#### Your goal:
Restate the data word for word. Leave the pictures out.

_____

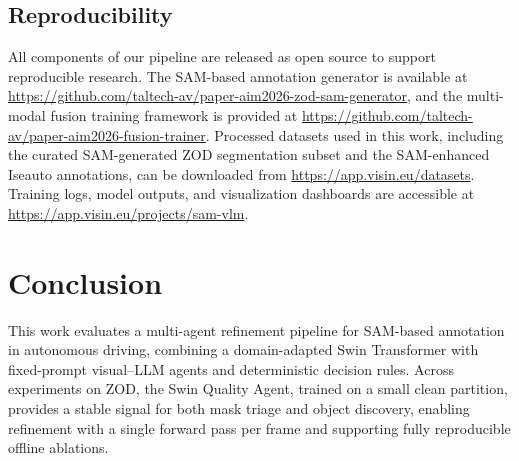 \documentclass[conference]{IEEEtran}
\begin{document}
\subsection{Reproducibility}

All components of our pipeline are released as open source to support reproducible research. The SAM-based annotation generator is available at
\url{https://github.com/taltech-av/paper-aim2026-zod-sam-generator},
and the multi-modal fusion training framework is provided at
\url{https://github.com/taltech-av/paper-aim2026-fusion-trainer}.
Processed datasets used in this work, including the curated SAM-generated ZOD segmentation subset and the SAM-enhanced Iseauto annotations, can be downloaded from
\url{https://app.visin.eu/datasets}.
Training logs, model outputs, and visualization dashboards are accessible at
\url{https://app.visin.eu/projects/sam-vlm}.

\section{Conclusion}
\label{sec:conclusion}

This work evaluates a multi-agent refinement pipeline for SAM-based annotation in autonomous driving, combining a domain-adapted Swin Transformer with fixed-prompt visual--LLM agents and deterministic decision rules. Across experiments on ZOD, the Swin Quality Agent, trained on a small clean partition, provides a stable signal for both mask triage and object discovery, enabling refinement with a single forward pass per frame and supporting fully reproducible offline ablations.
\end{document}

_____

#### Answer to this problem:
 \documentclass[conference]{IEEEtran}
\begin{document}
\subsection{Reproducibility}

All components of our pipeline are released as open source to support reproducible research. The SAM-based annotation generator is available at
\url{https://github.com/taltech-av/paper-aim2026-zod-sam-generator},
and the multi-modal fusion training framework is provided at
\url{https://github.com/taltech-av/paper-aim2026-fusion-trainer}.
Processed datasets used in this work, including the curated SAM-generated ZOD segmentation subset and the SAM-enhanced Iseauto annotations, can be downloaded from
\url{https://app.visin.eu/datasets}.
Training logs, model outputs, and visualization dashboards are accessible at
\url{https://app.visin.eu/projects/sam-vlm}.

\section{Conclusion}
\label{sec:conclusion}

This work evaluates a multi-agent refinement pipeline for SAM-based annotation in autonomous driving, combining a domain-adapted Swin Transformer with fixed-prompt visual--LLM agents and deterministic decision rules. Across experiments on ZOD, the Swin Quality Agent, trained on a small clean partition, provides a stable signal for both mask triage and object discovery, enabling refinement with a single forward pass per frame and supporting fully reproducible offline ablations.
\end{document}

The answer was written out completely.